# EXERCISE INSTRUCTIONS:
Leave out all lines before the one containing "- **A6**: Index markdown files", and copy that line and all the rest below it exactly.

*** MATERIAL PROVIDED

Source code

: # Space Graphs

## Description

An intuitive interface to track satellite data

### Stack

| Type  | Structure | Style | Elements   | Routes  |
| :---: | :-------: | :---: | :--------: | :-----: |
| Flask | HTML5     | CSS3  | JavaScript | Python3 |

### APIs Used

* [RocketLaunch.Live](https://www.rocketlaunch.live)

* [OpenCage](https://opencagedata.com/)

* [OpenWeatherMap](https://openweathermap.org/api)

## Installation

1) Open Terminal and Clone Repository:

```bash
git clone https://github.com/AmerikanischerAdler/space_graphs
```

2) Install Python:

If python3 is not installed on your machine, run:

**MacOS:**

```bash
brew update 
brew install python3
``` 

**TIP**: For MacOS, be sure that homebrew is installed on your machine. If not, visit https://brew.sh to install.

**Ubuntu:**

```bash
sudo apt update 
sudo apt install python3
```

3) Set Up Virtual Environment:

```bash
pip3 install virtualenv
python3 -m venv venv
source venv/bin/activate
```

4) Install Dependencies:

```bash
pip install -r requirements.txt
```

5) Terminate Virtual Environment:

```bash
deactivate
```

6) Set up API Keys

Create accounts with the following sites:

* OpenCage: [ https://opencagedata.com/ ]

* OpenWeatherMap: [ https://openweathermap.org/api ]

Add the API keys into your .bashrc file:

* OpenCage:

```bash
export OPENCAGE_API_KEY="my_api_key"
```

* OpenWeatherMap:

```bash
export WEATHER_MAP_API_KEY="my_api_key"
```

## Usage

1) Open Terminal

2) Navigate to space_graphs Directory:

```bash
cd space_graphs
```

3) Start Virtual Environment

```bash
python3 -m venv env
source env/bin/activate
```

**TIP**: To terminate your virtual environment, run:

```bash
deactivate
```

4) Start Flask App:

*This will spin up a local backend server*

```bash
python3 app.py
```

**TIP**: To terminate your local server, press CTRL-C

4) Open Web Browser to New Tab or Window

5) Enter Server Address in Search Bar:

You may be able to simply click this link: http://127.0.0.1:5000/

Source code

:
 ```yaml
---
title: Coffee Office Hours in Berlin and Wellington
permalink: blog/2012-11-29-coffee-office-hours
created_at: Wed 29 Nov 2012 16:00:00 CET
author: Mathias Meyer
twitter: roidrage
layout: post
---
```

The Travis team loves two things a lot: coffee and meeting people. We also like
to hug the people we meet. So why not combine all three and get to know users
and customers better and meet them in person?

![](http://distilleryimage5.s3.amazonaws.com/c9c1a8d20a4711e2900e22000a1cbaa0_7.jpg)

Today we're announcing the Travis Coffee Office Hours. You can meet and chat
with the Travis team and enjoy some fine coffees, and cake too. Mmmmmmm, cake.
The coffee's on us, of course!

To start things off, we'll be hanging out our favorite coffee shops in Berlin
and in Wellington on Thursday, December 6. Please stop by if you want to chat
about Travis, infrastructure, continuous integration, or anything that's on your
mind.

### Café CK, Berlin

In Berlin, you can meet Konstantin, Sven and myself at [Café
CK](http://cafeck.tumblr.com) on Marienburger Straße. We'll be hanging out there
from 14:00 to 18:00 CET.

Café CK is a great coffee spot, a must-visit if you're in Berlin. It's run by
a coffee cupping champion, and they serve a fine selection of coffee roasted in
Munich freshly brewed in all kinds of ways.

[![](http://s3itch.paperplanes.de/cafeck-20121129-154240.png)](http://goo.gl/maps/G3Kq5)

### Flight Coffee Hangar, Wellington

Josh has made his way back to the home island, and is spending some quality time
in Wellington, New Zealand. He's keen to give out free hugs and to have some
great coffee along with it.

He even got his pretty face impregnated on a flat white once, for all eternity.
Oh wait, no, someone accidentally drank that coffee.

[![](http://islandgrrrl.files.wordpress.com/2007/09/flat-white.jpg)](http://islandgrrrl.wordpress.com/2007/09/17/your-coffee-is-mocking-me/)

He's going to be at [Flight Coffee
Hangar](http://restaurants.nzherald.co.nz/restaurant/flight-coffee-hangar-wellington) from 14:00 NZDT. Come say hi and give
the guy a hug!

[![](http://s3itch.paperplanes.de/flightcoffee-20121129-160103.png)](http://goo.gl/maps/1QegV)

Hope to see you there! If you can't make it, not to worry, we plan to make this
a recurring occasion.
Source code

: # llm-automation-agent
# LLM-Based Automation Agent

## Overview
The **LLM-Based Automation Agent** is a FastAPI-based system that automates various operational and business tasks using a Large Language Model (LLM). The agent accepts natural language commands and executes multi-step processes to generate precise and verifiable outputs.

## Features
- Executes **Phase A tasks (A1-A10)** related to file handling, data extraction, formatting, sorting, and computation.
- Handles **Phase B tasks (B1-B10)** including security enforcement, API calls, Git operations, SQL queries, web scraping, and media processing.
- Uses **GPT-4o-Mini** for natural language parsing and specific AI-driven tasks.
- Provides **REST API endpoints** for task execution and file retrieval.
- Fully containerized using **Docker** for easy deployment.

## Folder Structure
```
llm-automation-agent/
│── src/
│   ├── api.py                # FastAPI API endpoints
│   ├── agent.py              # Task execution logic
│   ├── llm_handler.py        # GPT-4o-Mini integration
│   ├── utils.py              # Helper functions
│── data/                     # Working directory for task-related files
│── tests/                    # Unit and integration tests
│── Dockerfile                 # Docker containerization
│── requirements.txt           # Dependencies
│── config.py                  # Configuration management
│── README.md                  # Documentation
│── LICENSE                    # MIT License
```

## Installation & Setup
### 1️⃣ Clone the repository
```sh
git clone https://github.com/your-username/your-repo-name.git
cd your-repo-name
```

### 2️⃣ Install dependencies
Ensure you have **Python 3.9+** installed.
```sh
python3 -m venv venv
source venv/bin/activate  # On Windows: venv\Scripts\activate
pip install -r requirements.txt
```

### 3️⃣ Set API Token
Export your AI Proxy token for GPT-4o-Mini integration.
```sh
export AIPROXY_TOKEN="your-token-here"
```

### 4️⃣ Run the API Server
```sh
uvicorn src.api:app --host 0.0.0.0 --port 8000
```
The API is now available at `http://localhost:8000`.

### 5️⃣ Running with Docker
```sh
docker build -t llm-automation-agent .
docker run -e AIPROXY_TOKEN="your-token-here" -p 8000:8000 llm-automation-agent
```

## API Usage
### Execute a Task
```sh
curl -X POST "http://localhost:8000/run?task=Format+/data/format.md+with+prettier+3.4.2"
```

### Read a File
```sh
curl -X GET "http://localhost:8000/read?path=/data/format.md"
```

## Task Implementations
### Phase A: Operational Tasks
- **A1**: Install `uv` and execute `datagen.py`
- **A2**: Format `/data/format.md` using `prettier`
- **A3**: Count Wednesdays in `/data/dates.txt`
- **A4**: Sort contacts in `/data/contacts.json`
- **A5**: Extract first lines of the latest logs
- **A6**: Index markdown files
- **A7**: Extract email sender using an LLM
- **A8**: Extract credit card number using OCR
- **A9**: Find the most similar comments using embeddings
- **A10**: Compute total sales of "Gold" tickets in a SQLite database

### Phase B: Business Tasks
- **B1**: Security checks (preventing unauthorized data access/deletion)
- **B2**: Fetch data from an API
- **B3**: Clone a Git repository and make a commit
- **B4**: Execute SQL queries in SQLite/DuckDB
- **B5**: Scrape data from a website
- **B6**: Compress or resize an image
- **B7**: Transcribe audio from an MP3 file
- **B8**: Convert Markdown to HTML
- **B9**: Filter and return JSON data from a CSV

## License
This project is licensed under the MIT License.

******

# ANSWER SPACE:
- **A6**: Index markdown files
- **A7**: Extract email sender using an LLM
- **A8**: Extract credit card number using OCR
- **A9**: Find the most similar comments using embeddings
- **A10**: Compute total sales of "Gold" tickets in a SQLite database

### Phase B: Business Tasks
- **B1**: Security checks (preventing unauthorized data access/deletion)
- **B2**: Fetch data from an API
- **B3**: Clone a Git repository and make a commit
- **B4**: Execute SQL queries in SQLite/DuckDB
- **B5**: Scrape data from a website
- **B6**: Compress or resize an image
- **B7**: Transcribe audio from an MP3 file
- **B8**: Convert Markdown to HTML
- **B9**: Filter and return JSON data from a CSV

## License
This project is licensed under the MIT License.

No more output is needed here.